The village is part of the Municipality of Saraj, which was changed by the new territorial division of Macedonia in 2004. In the 1996–2004 period, the village was part of the former Municipality of Kondovo. In the period from 1965 to 1996, the village was located within the large municipality of Idadija. The village belonged to the former Municipality of Gjorče Petrov in the period from 1955 to 1965. In the period 1952-1955, the village was within the then Municipality of Rašče, in which, in addition to the village of Rudnik Raduša, there were also the villages of Gorno Svilari, Dolno Svilari, Dvorce, Kopanica, Raduša, and Rašče. In the 1950–1952 period, the village was part of the former municipality of Raduša, which included the villages of Dvorce, Raduša and Rudnik Raduša.

===Polling station===
In the village is the polling station No. 2456 according to the State Election Commission, located in the premises of the elementary school in the village of Raduša. In the 2020 parliamentary elections, a total of 110 voters were registered at these polling stations.

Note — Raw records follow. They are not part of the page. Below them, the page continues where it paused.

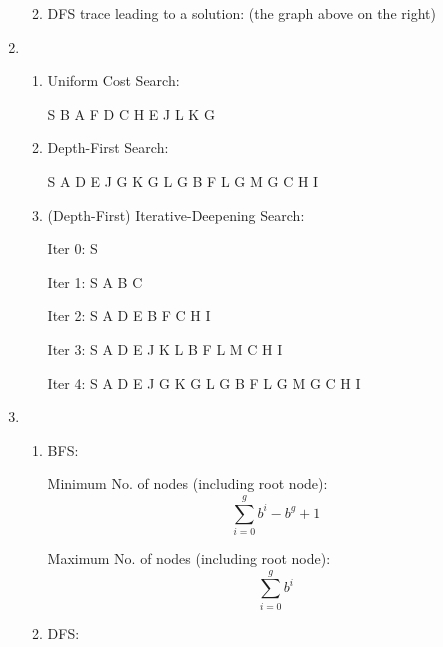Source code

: \documentclass{article}
\begin{document}
\begin{enumerate}
\begin{enumerate}

\item DFS trace leading to a solution: (the graph above on the right)

\end{enumerate}


\item

\begin{enumerate}
\item Uniform Cost Search:
  
  S B A F D C H E J L K G

\item Depth-First Search:

  S A D E J G K G L G B F L G M G C H I

\item (Depth-First) Iterative-Deepening Search:

  Iter 0: S

  Iter 1: S A B C
  
  Iter 2: S A D E B F C H I
  
  Iter 3: S A D E J K L B F L M C H I
  
  Iter 4: S A D E J G K G L G B F L G M G C H I


\end{enumerate}


\item

\begin{enumerate}
\item BFS:

  Minimum No. of nodes (including root node): $${\sum_{i=0}^g b^i} - b^g + 1$$

  Maximum No. of nodes (including root node): $$\sum_{i=0}^g b^i$$

\item DFS:


\end{enumerate}
\end{enumerate}
\end{document}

==Cultural and natural landmarks==
Rivers
- Raduška River — a left tributary of Vardar, flows in Vardar in the village itself

Lakes
- Raduša ('Takbol' reservoir) — the lake of the former Raduša chromium mine

==Transport==
The regional road R2234 (Saraj – Tearce) passes along the Raduška river between Rudnik Raduša and Raduša.
The village is served by the Raduša railway station on the Skopje–Kičevo line.